Teaching AI Agents When to Say "No" Before They Break Something
AI Agents Need to Learn When to Say "No"
TL;DR — When AI agents can use tools and take actions, teaching them to refuse unsafe requests is just as important as teaching them to complete tasks. A new training method cuts harmful behavior by 50% while keeping helpful tasks running smoothly.
What It Is
Imagine giving an AI assistant access to your files, email, and payment systems. Unlike chatbots that just generate text, these "agentic" models take real actions that can't be undone. The problem? Current safety training focuses on refusing bad requests in conversation, but breaks down when those same requests are split across multiple steps of tool use.
MOSAIC introduces a simple loop: plan → check → act or refuse. Before executing any tool action, the model runs an explicit safety check (logged as <safety_thoughts>) that evaluates harm potential, irreversibility, and whether recent tool responses reveal hidden risks. Refusal becomes a legitimate action the agent can take, not just a failure mode. The researchers trained this behavior using pairwise comparisons—showing the model two different ways to handle the same task and teaching it which approach was safer—rather than just scoring individual outcomes as pass/fail.
Testing across three different model families (Qwen and Phi models ranging from 4B to 7B parameters), MOSAIC reduced harmful actions by up to 50%, increased refusal of malicious requests by over 20% during prompt injection attacks, and actually improved performance on legitimate tasks.
Why It Matters
- Multi-step attacks slip through single-turn defenses: An agent might refuse "delete all customer data" in chat, but comply when the same goal is disguised across five tool calls. Safety needs to work at the trajectory level, not just the response level.

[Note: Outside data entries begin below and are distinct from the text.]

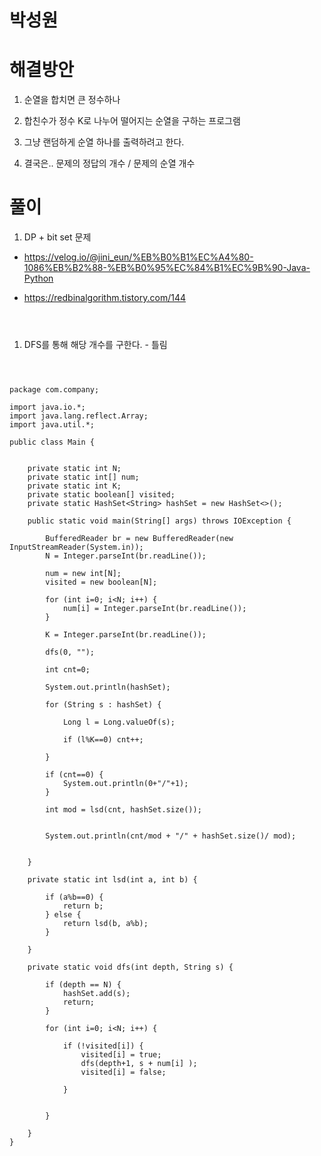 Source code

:# 박성원

# 해결방안

1. 순열을 합치면 큰 정수하나

2. 합친수가 정수 K로 나누어 떨어지는 순열을 구하는 프로그램

3. 그냥 랜덤하게 순열 하나를 출력하려고 한다.

4. 결국은.. 문제의 정답의 개수 / 문제의 순열 개수

# 풀이

1. DP + bit set 문제

- https://velog.io/@jini_eun/%EB%B0%B1%EC%A4%80-1086%EB%B2%88-%EB%B0%95%EC%84%B1%EC%9B%90-Java-Python

- https://redbinalgorithm.tistory.com/144

```



```


1. DFS를 통해 해당 개수를 구한다. - 틀림

```



package com.company;

import java.io.*;
import java.lang.reflect.Array;
import java.util.*;

public class Main {


    private static int N;
    private static int[] num;
    private static int K;
    private static boolean[] visited;
    private static HashSet<String> hashSet = new HashSet<>();

    public static void main(String[] args) throws IOException {

        BufferedReader br = new BufferedReader(new InputStreamReader(System.in));
        N = Integer.parseInt(br.readLine());

        num = new int[N];
        visited = new boolean[N];

        for (int i=0; i<N; i++) {
            num[i] = Integer.parseInt(br.readLine());
        }

        K = Integer.parseInt(br.readLine());

        dfs(0, "");

        int cnt=0;

        System.out.println(hashSet);

        for (String s : hashSet) {

            Long l = Long.valueOf(s);

            if (l%K==0) cnt++;

        }

        if (cnt==0) {
            System.out.println(0+"/"+1);
        }

        int mod = lsd(cnt, hashSet.size());


        System.out.println(cnt/mod + "/" + hashSet.size()/ mod);


    }

    private static int lsd(int a, int b) {

        if (a%b==0) {
            return b;
        } else {
            return lsd(b, a%b);
        }

    }

    private static void dfs(int depth, String s) {

        if (depth == N) {
            hashSet.add(s);
            return;
        }

        for (int i=0; i<N; i++) {

            if (!visited[i]) {
                visited[i] = true;
                dfs(depth+1, s + num[i] );
                visited[i] = false;

            }


        }

    }
}

```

- Small models are cost-effective but vulnerable: The 4-7B models tested here are what most teams actually deploy for latency and cost reasons, but they're more susceptible to adversarial instructions than frontier models. This shows you can harden them without sacrificing utility.

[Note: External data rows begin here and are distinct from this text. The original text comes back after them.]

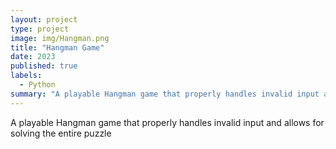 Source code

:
 ```yaml
---
layout: project
type: project
image: img/Hangman.png
title: "Hangman Game"
date: 2023
published: true
labels:
  - Python
summary: "A playable Hangman game that properly handles invalid input and allows for solving the entire puzzle"
---
```


A playable Hangman game that properly handles invalid input and allows for solving the entire puzzle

- Explicit safety checks beat implicit reasoning: Long chain-of-thought traces don't automatically include safety considerations. Making safety reasoning a separate, structured step (that you can log and audit) is more reliable than hoping the model thinks about safety somewhere in its reasoning.
One Thing to Try
If you're building an agent system, add a structured safety checkpoint between planning and execution. Before any tool call that modifies state (writes files, sends messages, makes purchases), require the model to output a brief safety assessment covering: (1) potential for harm, (2) whether the action is reversible, and (3) whether it matches the user's original intent. Log these assessments separately—they're your audit trail when things go wrong.